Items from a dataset
---------------
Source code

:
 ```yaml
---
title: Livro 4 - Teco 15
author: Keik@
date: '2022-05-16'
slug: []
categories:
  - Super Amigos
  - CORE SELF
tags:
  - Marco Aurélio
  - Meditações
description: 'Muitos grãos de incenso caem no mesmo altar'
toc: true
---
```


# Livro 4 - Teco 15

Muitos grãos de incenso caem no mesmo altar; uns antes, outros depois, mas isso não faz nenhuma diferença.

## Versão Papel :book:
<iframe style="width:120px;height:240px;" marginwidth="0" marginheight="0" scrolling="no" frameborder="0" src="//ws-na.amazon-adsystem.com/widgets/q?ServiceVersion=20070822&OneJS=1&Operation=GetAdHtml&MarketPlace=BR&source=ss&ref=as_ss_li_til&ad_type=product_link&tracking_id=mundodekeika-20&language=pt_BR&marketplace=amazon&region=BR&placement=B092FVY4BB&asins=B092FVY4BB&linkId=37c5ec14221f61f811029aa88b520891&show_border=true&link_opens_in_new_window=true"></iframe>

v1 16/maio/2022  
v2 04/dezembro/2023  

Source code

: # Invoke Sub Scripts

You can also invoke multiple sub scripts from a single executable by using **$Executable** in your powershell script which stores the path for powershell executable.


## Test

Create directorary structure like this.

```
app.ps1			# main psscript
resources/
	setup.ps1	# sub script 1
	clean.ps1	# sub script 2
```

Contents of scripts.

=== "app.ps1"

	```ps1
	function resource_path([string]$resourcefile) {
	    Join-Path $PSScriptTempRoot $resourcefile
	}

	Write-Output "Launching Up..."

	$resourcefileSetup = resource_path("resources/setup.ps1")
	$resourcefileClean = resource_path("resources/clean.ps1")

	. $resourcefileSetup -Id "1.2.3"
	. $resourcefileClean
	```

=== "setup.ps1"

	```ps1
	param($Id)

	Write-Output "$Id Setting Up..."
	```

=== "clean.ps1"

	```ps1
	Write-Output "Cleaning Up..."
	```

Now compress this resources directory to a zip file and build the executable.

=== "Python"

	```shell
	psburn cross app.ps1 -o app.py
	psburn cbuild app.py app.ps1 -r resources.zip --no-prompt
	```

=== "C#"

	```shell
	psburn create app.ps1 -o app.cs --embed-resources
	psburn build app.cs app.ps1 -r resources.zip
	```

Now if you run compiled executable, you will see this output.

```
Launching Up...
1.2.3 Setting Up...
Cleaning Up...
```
---------------
Task
Say how many lines in the entries include the string "grãos", and write nothing besides that number.

Exercise output
2